**EXERCISE DESCRIPTION**
Please copy each line of the records below that holds the word "Shaded".

**DATA FOR THIS TASK**
BEGIN

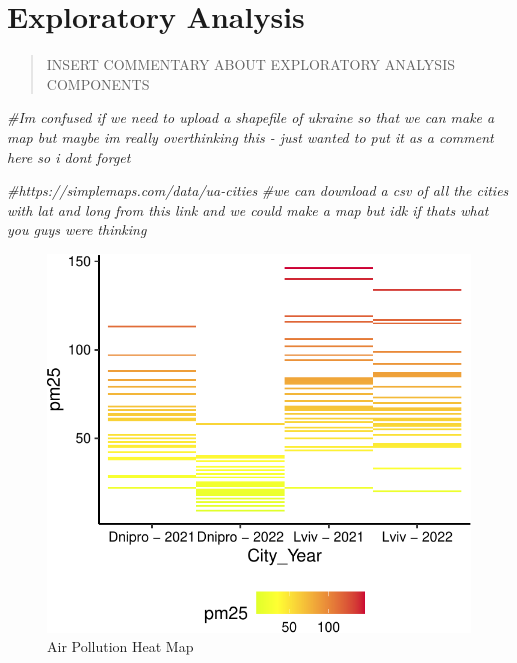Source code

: \documentclass[
  12pt,
]{article}
\newenvironment{Shaded}{\begin{snugshade}}{\end{snugshade}}
\newcommand{\CommentTok}[1]{\textcolor[rgb]{0.56,0.35,0.01}{\textit{#1}}}
\begin{document}
\newpage

\hypertarget{exploratory-analysis}{%
\section{Exploratory Analysis}\label{exploratory-analysis}}

\begin{quote}
INSERT COMMENTARY ABOUT EXPLORATORY ANALYSIS COMPONENTS
\end{quote}

\begin{Shaded}
\begin{Highlighting}[]
\CommentTok{\#I\textquotesingle{}m confused if we need to upload a shapefile of ukraine so that we can make a map but maybe im really overthinking this {-} just wanted to put it as a comment here so i dont forget }

\CommentTok{\#https://simplemaps.com/data/ua{-}cities}
\CommentTok{\#we can download a csv of all the cities with lat and long from this link and we could make a map but idk if thats what you guys were thinking}
\end{Highlighting}
\end{Shaded}

\begin{figure}
\centering
\includegraphics{Fontanie_Gordon_Weinberg_Project_files/figure-latex/heat map of air pollution-1.pdf}
\caption{Air Pollution Heat Map}
\end{figure}
\end{document}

END

**WRITTEN RESPONSE**
\newenvironment{Shaded}{\begin{snugshade}}{\end{snugshade}}
\begin{Shaded}
\end{Shaded}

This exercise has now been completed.